» What the task requires: For this exercise, restate word for word only the lines from the first line of the data to the line containing "A classless framework".

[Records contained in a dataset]
┌────────

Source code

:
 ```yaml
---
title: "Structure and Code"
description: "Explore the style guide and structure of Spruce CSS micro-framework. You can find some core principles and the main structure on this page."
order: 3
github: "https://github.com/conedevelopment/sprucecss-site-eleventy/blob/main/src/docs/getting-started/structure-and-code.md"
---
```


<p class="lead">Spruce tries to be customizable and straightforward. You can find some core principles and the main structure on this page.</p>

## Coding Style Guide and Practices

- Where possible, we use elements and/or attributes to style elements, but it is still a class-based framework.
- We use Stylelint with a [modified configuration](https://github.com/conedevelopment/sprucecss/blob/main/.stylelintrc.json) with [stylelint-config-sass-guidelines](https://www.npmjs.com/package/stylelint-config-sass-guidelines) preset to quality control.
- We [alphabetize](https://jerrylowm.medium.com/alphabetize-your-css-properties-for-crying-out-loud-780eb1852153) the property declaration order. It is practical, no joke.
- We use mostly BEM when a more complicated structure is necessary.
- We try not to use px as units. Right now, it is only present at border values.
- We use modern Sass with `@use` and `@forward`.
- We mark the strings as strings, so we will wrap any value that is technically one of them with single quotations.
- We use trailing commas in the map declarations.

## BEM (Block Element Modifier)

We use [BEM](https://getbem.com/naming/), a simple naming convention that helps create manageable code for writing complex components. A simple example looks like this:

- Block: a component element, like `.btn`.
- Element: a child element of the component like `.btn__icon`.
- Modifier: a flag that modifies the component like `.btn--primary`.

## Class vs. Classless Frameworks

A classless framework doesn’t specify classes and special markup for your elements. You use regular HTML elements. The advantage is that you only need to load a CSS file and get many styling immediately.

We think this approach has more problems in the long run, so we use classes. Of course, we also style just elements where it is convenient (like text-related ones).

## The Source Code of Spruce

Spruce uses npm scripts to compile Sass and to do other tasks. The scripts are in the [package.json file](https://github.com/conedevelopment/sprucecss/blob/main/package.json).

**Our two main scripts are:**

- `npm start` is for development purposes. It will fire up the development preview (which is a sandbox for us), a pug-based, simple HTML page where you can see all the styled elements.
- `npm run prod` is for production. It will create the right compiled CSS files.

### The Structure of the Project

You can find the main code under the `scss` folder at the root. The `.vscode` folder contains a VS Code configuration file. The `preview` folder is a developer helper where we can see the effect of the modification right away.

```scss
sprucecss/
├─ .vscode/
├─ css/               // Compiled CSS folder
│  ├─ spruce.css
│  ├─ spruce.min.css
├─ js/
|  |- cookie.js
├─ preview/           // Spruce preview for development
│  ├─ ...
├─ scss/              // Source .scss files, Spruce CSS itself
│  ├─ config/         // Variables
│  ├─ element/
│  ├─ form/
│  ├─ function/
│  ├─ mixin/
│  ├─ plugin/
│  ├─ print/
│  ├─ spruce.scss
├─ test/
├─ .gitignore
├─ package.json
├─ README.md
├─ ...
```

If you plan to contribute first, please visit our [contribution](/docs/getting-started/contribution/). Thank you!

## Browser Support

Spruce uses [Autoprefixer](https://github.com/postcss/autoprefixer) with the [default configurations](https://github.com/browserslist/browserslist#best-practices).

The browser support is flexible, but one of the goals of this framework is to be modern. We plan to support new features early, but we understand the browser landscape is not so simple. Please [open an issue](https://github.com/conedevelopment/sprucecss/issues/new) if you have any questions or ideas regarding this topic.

└────────

» Solution to this problem:
Source code

:
 ```yaml
---
title: "Structure and Code"
description: "Explore the style guide and structure of Spruce CSS micro-framework. You can find some core principles and the main structure on this page."
order: 3
github: "https://github.com/conedevelopment/sprucecss-site-eleventy/blob/main/src/docs/getting-started/structure-and-code.md"
---
```


<p class="lead">Spruce tries to be customizable and straightforward. You can find some core principles and the main structure on this page.</p>

## Coding Style Guide and Practices

- Where possible, we use elements and/or attributes to style elements, but it is still a class-based framework.
- We use Stylelint with a [modified configuration](https://github.com/conedevelopment/sprucecss/blob/main/.stylelintrc.json) with [stylelint-config-sass-guidelines](https://www.npmjs.com/package/stylelint-config-sass-guidelines) preset to quality control.
- We [alphabetize](https://jerrylowm.medium.com/alphabetize-your-css-properties-for-crying-out-loud-780eb1852153) the property declaration order. It is practical, no joke.
- We use mostly BEM when a more complicated structure is necessary.
- We try not to use px as units. Right now, it is only present at border values.
- We use modern Sass with `@use` and `@forward`.
- We mark the strings as strings, so we will wrap any value that is technically one of them with single quotations.
- We use trailing commas in the map declarations.

## BEM (Block Element Modifier)

We use [BEM](https://getbem.com/naming/), a simple naming convention that helps create manageable code for writing complex components. A simple example looks like this:

- Block: a component element, like `.btn`.
- Element: a child element of the component like `.btn__icon`.
- Modifier: a flag that modifies the component like `.btn--primary`.

## Class vs. Classless Frameworks

A classless framework doesn’t specify classes and special markup for your elements. You use regular HTML elements. The advantage is that you only need to load a CSS file and get many styling immediately.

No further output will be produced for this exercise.